Trigonometric functions describe the ratios of side lengths in a right triangle. The ratio you use depends on which angle (often written as θ) you are working with.
- Sine (\(sin \theta\)): compares the length of the opposite side to the hypotenuse.
\(\displaystyle sin \theta = \frac{Opposite}{Hypotenuse}\) - Cosine (\(cos \theta\)): compares the length of the adjacent side to the hypotenuse.
\(\displaystyle cos \theta = \frac{Adjacent}{Hypotenuse}\) - Tangent (\(tan \theta\)): compares the length of the opposite side to the adjacent side.
\(\displaystyle tan \theta = \frac{Opposite}{Adjacent}\)
Area of a Triangle Using Trigonometry
You already know the basic formula for the area of a triangle:
\(Area = \frac{1}{2} \times base \times height\)

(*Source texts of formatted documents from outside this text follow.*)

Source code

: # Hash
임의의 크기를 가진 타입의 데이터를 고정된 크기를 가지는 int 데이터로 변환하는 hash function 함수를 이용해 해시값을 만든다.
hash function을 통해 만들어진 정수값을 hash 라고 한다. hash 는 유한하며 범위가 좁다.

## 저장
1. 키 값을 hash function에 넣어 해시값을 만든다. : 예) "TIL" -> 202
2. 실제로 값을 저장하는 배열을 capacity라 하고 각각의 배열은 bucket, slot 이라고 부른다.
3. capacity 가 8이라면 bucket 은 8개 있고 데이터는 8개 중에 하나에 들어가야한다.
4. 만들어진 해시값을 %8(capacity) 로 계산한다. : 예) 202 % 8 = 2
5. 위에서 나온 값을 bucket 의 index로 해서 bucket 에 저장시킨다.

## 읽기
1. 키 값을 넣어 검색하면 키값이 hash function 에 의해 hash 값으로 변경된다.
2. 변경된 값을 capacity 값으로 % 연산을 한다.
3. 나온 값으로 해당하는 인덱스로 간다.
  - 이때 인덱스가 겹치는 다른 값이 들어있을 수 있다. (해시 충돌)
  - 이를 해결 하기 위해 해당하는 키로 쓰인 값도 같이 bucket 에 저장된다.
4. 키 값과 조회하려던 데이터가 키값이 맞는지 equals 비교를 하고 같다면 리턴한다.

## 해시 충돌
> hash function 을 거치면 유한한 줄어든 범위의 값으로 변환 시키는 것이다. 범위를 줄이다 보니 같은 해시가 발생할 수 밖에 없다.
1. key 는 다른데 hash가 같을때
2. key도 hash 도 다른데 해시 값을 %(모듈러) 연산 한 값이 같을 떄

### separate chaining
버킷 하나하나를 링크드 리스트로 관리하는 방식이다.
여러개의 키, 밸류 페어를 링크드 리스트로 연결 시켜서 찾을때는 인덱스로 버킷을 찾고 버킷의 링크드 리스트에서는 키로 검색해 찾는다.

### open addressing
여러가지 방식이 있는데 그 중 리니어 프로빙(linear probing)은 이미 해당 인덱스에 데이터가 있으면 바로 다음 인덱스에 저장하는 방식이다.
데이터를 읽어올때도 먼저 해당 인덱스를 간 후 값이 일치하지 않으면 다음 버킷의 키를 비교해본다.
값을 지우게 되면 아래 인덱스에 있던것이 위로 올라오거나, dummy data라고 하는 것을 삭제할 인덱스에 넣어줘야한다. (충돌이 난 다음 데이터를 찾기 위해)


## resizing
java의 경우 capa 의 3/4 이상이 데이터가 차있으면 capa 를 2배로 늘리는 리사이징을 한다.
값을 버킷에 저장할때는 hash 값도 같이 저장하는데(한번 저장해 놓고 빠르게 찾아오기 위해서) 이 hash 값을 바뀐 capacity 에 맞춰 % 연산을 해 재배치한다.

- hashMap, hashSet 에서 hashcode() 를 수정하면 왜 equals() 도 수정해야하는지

However, on the SAT you are not always given the height directly. Instead, the problem may provide two sides and the angle between them. In that situation, trigonometry can be used to find the area.

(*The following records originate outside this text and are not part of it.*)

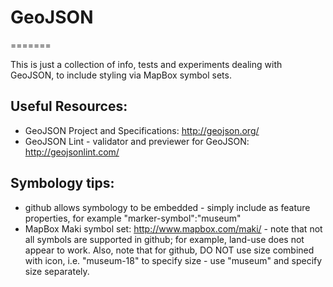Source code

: # GeoJSON
=======

This is just a collection of info, tests and experiments dealing with GeoJSON, to include styling via MapBox symbol sets.

## Useful Resources:

- GeoJSON Project and Specifications: http://geojson.org/
- GeoJSON Lint - validator and previewer for GeoJSON: http://geojsonlint.com/

## Symbology tips:
- github allows symbology to be embedded - simply include as feature properties, for example "marker-symbol":"museum"
- MapBox Maki symbol set: http://www.mapbox.com/maki/ - note that not all symbols are supported in github; for example, land-use does not appear to work.  Also, note that for github, DO NOT use size combined with icon, i.e. "museum-18" to specify size - use "museum" and specify size separately.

Consider a triangle with two sides, \(a\) and \(b\), and the included angle \(\theta\).
Suppose you set the height of the triangle as \(h\), you can solve for \(h\) by using \(sin \theta\).
\(sin \theta\) is the ratio of the opposite side (\(h\)) to the hypotenuse (\(a\)). So we can write,
\(sin \theta = \frac{h}{a}\)
From this, we solve for the height \(h\):
\(h = a (sin \theta)\)
This shows that the height of the triangle is \(a (sin \theta)\).

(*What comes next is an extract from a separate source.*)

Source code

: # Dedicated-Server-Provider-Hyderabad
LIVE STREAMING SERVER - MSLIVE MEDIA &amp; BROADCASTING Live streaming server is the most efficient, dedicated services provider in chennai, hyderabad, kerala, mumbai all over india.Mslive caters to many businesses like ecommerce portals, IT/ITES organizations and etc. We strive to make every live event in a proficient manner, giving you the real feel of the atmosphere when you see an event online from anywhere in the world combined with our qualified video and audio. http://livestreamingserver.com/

Once we know the height, we can calculate the area:
\(Area = \frac{1}{2} \times a(sin \theta) \times b\)
Simplify the expression in the right side.
\(Area = \frac{1}{2}ab(sin \theta)\)
This is the basic reasoning behind using trigonometry to find the area of a triangle. On the SAT, you do not need to re-derive it every time. Simply remember the shortcut formula:
Formula for Using \(sin \theta\) to Find the Area of Triangle
\(Area = \frac{1}{2}ab(sinC)\)
- \(a\) and \(b\): two acute sides of the triangle
- \(C\): the included angle between sides \(a\) and \(b\)
Patterns and Strategies
Case 1 (Using \(sin \theta\))
Explanation
We are given two sides of a triangle, 18 and 30, with an included angle of 40°. Because we have two sides and the angle between them, we can apply the shortcut area formula:
Formula for Using \(sin \theta\) to Find the Area of Triangle
\(Area = \frac{1}{2}ab(sinC)\)
- \(a\) and \(b\): two sides of the triangle
- \(C\): the included angle between sides \(a\) and \(b\)
Now, let us substitute the given numbers into the formula to find the area of the triangle:
\(Area = \frac{1}{2}(18)(30)(sin40^{\circ})\)
\(= 270sin40^{\circ}\)
Therefore, the exact area of the triangle is 270 sin 40°.
If you want to see why the shortcut formula works, here is the step-by-step reasoning.
Step.1 Finding the height
Let the height be \(h\). Using trigonometry with the 40° angle, we have,
\(sin40^{\circ} = \frac{h}{18}\)
Solve for \(h\):
\(h = 18(sin40^{\circ})\)
Step.2 Calculating the area
The general area formula is,
\(Area = \frac{1}{2} \times height \times bottom\)
Substitute the values:
- Height: \(18(sin40^{\circ})\)
- Bottom: \(30\)
\(Area = \frac{1}{2} \times 30 \times 18(sin40^{\circ})\)
\(= 270sin40^{\circ}\)
So, we confirm that the area of the triangle is indeed 270 sin40°.
Case 2 (Co-function identity)
Explanation
Since we know two sides of the triangle (32 and 18) and the included angle (56°), we can apply the area formula that uses sine:
Formula for Using \(sin \theta\) to Find the Area of Triangle
\(Area = \frac{1}{2}ab(sinC)\)
- \(a\) and \(b\): two acute sides of the triangle
- \(C\): the included angle between sides \(a\) and \(b\)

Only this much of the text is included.